Work took me to London for the first time in 2001. As a new kid on the block I stepped cautiously at first with ‘When in Rome’ in mind but this did not work well. Some old fashioned Scottish assertiveness did the trick and then it was, ‘Yes Guv, No Guv’. They do let you know when you have arrived in London.

Having arrived though, I was then straining to get away again with every sinew. We broke our backs to finish our work, desperate to get back to Scotland, each day of our six months a gaol sentence.

Like many before me I discovered the streets are paved with gold. Lavish, magnificent buildings proliferate. Tower cranes perch as numerous as starlings on the skyline as everywhere money is poured into fabulous new construction. A thousand years of wealth has been invested and reinvested in a few acres.

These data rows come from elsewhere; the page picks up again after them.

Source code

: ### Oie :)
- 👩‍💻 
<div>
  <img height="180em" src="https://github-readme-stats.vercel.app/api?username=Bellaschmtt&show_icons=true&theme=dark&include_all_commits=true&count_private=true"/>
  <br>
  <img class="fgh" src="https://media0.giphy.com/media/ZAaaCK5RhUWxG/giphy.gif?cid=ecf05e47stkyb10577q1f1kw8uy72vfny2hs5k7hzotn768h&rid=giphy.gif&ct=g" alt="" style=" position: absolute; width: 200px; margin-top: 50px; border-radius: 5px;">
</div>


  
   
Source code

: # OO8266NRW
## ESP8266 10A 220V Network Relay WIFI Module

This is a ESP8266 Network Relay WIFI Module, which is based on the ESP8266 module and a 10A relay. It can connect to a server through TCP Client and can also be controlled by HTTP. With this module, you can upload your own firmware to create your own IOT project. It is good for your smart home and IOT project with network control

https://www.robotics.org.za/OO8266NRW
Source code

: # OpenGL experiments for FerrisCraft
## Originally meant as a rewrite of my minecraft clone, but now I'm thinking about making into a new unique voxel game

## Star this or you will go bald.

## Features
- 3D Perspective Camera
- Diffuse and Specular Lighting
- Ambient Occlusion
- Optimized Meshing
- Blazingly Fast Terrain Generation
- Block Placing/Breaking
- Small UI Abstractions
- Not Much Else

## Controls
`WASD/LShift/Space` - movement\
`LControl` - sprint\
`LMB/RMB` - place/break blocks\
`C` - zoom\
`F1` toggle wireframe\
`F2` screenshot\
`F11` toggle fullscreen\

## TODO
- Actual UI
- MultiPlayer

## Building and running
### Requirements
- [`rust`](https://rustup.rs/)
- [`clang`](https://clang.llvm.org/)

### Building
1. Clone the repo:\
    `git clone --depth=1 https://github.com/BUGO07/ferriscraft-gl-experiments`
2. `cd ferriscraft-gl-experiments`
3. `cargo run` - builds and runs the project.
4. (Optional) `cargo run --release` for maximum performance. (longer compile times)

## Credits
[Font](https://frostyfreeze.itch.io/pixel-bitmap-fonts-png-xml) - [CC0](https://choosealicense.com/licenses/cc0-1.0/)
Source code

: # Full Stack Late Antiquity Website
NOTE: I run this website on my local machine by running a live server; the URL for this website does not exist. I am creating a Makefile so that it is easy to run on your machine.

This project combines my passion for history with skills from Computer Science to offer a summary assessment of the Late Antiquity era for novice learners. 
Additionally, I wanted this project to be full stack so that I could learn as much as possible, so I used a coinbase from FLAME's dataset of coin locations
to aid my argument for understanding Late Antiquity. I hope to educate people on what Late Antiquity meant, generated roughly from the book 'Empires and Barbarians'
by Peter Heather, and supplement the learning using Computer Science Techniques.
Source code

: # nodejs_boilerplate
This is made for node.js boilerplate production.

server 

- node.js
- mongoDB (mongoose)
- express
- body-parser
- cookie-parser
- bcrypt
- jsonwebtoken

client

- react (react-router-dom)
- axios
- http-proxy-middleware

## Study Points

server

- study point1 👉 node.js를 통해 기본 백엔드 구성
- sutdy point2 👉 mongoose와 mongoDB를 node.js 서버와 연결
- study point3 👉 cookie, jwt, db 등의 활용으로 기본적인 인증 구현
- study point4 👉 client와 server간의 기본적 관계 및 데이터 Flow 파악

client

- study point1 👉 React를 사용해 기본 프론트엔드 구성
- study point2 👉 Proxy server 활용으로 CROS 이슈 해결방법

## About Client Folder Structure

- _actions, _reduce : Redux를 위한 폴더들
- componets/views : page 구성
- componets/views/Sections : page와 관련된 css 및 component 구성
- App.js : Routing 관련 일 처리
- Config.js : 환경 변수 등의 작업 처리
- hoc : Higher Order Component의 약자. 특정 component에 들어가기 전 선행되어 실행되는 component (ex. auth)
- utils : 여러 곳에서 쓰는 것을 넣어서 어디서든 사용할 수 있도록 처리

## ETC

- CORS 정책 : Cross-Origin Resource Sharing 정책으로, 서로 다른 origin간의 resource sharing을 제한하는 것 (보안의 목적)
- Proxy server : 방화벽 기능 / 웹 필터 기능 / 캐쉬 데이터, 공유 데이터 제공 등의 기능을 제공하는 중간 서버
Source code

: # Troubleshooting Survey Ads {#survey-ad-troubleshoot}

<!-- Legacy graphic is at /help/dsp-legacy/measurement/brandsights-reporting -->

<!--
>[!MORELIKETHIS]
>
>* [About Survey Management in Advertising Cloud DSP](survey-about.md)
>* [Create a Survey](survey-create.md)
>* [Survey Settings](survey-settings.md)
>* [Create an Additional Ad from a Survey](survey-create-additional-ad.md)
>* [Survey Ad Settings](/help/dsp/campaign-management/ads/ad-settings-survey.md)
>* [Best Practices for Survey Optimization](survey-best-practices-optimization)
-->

I had never seen capitalism in action before, full blooded capitalism with money pumping through bulging arteries. With money to hand you can cut a swathe in London. You can do business. You can make things happen. It is, ‘Yes Guv, Yes Guv, will tomorrow be too late Guv!’ In a very few years I could have become wealthy but London’s crowded streets are not for me.

It has its own pleasant micro climate this most foreign of cities. A smir of rain gives outrage. A millimetre of snow brings it grinding to a halt. A train halts for a second and there are a thousand complaints and as many apologies. There are twelve million voters in the metropolis and they must be kept happy. This is where elections are won.

It is five hundred miles from Easdale to London. It is a million miles from London to Easdale and almost as many to Scotland. You can rule at a distance but you cannot govern. Government needs insight and understanding. Those who govern for better or worse must swim or sink and suffer with the people.